At first it was reported that Baburova had been wounded on Prechistenka street in an attempt to detain Markelov's killer, but later Russian law enforcement authorities declared that Baburova was shot in the back of the head. Baburova died a few hours after the attack at a Moscow hospital. Baburova became the fourth Novaya Gazeta journalist to be killed since 2000.

Then President of Ukraine Viktor Yushchenko sent her parents a condolence telegram on 23 January 2009. Russian president Dmitry Medvedev gave his condolences 6 days later. On 26 January 2009, Baburova was buried in the central city cemetery of her home town of Sevastopol.

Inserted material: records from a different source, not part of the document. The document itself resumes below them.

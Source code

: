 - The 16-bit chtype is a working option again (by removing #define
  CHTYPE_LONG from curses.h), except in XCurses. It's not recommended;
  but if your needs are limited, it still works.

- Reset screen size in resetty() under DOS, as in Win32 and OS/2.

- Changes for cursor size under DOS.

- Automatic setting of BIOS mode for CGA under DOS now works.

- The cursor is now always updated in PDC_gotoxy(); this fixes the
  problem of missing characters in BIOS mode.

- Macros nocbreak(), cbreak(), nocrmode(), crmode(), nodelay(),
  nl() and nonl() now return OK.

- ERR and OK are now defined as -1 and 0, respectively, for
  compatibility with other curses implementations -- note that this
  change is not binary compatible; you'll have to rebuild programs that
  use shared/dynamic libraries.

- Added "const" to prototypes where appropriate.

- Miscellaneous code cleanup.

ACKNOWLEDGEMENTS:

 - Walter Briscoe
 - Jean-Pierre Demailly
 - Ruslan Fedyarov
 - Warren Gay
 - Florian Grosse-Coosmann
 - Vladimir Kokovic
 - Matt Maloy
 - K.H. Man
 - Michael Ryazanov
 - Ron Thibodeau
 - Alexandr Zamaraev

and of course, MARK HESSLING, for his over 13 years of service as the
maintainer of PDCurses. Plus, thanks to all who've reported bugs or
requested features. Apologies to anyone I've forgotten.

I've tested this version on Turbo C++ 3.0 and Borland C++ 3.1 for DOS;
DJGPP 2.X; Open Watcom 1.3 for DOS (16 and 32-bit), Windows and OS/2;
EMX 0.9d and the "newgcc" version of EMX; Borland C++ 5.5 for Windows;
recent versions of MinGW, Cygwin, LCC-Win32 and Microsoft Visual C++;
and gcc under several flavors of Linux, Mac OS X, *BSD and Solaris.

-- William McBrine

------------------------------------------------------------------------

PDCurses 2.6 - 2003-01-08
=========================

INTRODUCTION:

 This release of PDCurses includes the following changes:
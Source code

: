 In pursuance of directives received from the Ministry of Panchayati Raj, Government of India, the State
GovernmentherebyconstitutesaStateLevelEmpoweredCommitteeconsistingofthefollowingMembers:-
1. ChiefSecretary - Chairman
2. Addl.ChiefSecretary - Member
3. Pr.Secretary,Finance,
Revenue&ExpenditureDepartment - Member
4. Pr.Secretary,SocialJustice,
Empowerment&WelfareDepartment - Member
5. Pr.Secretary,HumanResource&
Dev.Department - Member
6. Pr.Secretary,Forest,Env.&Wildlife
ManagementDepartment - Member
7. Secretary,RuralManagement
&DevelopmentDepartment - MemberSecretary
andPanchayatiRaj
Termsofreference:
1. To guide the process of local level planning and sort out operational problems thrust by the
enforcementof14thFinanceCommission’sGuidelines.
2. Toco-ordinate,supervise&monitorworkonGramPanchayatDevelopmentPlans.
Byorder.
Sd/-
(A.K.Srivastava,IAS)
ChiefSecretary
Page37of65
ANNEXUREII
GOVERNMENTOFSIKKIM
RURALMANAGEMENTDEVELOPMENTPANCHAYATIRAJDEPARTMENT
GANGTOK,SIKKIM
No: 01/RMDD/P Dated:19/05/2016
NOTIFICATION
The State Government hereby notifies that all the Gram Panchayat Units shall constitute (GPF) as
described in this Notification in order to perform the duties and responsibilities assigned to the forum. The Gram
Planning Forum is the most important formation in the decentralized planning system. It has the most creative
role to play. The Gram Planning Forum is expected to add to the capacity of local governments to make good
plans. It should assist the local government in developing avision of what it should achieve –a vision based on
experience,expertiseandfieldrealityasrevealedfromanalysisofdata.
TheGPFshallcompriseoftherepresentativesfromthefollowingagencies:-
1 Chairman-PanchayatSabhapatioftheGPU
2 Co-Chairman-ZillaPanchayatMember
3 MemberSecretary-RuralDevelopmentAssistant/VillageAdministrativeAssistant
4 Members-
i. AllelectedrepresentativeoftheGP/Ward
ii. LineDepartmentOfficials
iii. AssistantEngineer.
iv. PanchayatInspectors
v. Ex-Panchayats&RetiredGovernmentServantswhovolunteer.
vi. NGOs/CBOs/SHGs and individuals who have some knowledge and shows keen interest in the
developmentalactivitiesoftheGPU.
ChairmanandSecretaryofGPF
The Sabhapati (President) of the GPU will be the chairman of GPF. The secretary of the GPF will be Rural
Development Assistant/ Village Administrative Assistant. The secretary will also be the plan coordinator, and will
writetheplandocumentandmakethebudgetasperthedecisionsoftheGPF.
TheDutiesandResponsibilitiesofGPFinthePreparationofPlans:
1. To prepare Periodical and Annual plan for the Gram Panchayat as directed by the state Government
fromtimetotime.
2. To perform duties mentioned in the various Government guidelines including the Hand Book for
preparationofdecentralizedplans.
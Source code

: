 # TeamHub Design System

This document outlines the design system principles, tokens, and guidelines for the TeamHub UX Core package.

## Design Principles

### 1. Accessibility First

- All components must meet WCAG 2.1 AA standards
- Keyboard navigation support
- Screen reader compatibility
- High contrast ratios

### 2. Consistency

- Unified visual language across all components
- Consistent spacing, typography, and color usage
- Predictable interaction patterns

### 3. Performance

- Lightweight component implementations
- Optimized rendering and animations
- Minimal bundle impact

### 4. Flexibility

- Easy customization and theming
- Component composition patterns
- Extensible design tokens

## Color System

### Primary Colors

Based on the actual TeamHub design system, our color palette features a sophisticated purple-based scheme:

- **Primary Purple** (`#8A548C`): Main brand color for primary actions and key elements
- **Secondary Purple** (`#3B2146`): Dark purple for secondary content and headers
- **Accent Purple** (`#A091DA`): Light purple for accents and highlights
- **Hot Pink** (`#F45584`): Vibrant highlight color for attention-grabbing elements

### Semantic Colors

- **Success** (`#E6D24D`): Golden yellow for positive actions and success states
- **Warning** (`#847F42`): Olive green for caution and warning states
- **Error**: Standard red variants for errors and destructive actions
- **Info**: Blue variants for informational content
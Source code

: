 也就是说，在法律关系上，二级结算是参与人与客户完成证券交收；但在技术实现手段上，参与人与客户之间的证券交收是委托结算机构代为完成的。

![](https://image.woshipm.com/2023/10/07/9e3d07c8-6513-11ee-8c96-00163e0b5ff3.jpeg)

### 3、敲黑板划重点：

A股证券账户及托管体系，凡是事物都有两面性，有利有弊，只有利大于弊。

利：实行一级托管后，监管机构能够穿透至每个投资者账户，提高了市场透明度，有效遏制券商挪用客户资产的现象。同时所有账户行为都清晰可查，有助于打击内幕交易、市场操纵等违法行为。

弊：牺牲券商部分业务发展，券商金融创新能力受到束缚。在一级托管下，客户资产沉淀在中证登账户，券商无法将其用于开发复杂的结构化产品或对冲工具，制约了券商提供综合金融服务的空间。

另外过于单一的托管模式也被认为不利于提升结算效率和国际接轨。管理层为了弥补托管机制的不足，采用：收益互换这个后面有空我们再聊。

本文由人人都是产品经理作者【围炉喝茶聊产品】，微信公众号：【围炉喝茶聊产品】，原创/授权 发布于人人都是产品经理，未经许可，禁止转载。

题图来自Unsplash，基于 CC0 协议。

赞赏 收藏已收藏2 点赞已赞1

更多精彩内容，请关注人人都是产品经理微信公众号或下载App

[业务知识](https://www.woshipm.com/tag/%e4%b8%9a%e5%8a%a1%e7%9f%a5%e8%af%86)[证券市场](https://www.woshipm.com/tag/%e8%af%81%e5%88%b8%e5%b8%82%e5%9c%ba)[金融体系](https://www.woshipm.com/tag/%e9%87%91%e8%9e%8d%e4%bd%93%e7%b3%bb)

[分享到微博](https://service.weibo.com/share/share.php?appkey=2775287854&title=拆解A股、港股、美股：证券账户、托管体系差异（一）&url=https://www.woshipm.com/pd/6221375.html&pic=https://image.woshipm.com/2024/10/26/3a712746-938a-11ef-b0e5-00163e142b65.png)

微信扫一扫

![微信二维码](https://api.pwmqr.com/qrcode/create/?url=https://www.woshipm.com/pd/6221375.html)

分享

According to Russian military analyst Pavel Felgenhauer, the details of the murder indicate involvement of Russian state security services. In November 2009, Russian authorities declared the end of the criminal investigation. The murder suspects were 29-year-old Nikita Tikhonov and his girlfriend, 24-year-old Eugenia Khasis, members of a radical neo-Nazi nationalistic group. According to investigators, Tikhonov was the one who committed the murder, while Khasis reported to him, by cell phone, the movements of Markelov and Baburova right before the assault. The motive of the murder was revenge for Markelov's prior work as a lawyer in the interests of anti-Russian activists. The murder suspects were arrested, and were reported to have confessed. In May 2011, Tikhonov was sentenced to life imprisonment, and Khasis was sentenced to 18 years in prison.